Hacker News new | ask | show | jobs
by speeder 4862 days ago
I wonder if we will ever figure a way to resume improving clock cycles instead of adding more parallelism.

Parallelism has two major issues:

First, not all applications need it, in many cases you want to do just a series of operations in a single starting number, and you don't need anything else, like if you are for example calculating a factorial, if you need only one factorial, it is useless to make it more parallel.

Second, it is absurdly hard to code stuff for heavily parallelised hardware, most coders will make crap code that don't work, no matter how good we become in making helper libraries, it is totally another way of thinking.

Yes, for some things, like servers, where you can throw a user into each core, it is nice... But for many other uses, even simple single-core parallelism, like SIMD, is not much useful.

6 comments

I wonder if we will ever figure a way to resume improving clock cycles instead of adding more parallelism.

IPC has been steadily improving generation over generation, but it is a slow march. Chip frequency does not seem like it is going to go anywhere without some serious breakthroughs; processors are thermally limited, and while you can work on saving power there don't seem to be any 10x improvements in power coming that could let you crank up the clock. Scaling voltage down is great for reducing switching power, but it depends on smaller and smaller transistors, so leakage power has been steadily growing and eating into those gains.

Chips are up against a lot of walls- power consumption, heat dissipation, and so on. Chip makers have and are working on pushing forwards, but short of a new kind of transistor there do not appear to be any improvements by orders of magnitude on the horizon for single-core performance.

This is why parallelism is important.

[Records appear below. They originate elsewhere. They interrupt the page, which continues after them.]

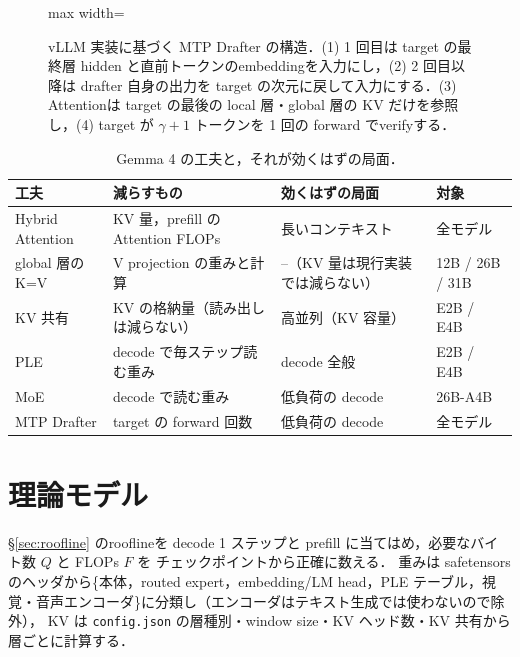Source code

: \documentclass[a4paper,10pt]{ltjsarticle}
\begin{document}
\begin{figure}[htbp]\centering
\begin{adjustbox}{max width=\linewidth}\end{adjustbox}
\caption{vLLM 実装に基づく MTP Drafter の構造．(1) 1 回目は target の最終層 hidden と直前トークンのembeddingを入力にし，(2) 2 回目以降は drafter 自身の出力を target の次元に戻して入力にする．(3) Attentionは target の最後の local 層・global 層の KV だけを参照し，(4) target が $\gamma+1$ トークンを 1 回の forward でverifyする．}
\label{fig:mtp-arch}
\end{figure}





\begin{table}[htbp]\centering\small
\caption{Gemma 4 の工夫と，それが効くはずの局面．}
\label{tab:arch-effect}
\begin{tabular}{llll}\toprule
工夫 & 減らすもの & 効くはずの局面 & 対象 \\\midrule
Hybrid Attention & KV 量，prefill のAttention FLOPs & 長いコンテキスト & 全モデル \\
global 層の K=V & V projection の重みと計算 & --（KV 量は現行実装では減らない） & 12B / 26B / 31B \\
KV 共有 & KV の格納量（読み出しは減らない） & 高並列（KV 容量） & E2B / E4B \\
PLE & decode で毎ステップ読む重み & decode 全般 & E2B / E4B \\
MoE & decode で読む重み & 低負荷の decode & 26B-A4B \\
MTP Drafter & target の forward 回数 & 低負荷の decode & 全モデル \\
\bottomrule\end{tabular}
\end{table}

\section{理論モデル}
\label{sec:theory}
\S\ref{sec:roofline} のrooflineを decode 1 ステップと prefill に当てはめ，必要なバイト数 $Q$ と FLOPs $F$ を
チェックポイントから正確に数える．
重みは safetensors のヘッダから\{本体，routed expert，embedding/LM head，PLE テーブル，視覚・音声エンコーダ\}に分類し（エンコーダはテキスト生成では使わないので除外），
KV は \texttt{config.json} の層種別・window size・KV ヘッド数・KV 共有から層ごとに計算する．
\end{document}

It is hard, and not every workload can be parallelised well, but there is simply no other known way to secure a 4x, 8x, 16x, etc boost in performance than 4x, 8x, 16x, etc parallelism. (Assuming your code isn't terrible, in which case fix your code!)

For increasing frequency the problem is we used to be able to just bump the clock speeds when the circuits shrank, but we've gotten small enough that the transistors start to leak now, so we have to drive them with less voltage to prevent the chip from overheating, meaning the clock has to come back down </huge-oversimplification>.

There are some possible ways forward. If we're sticking with transistors we might be able to switch to a material with better electrical properties, but that needs lots of research before it'll be higher performance than silicon.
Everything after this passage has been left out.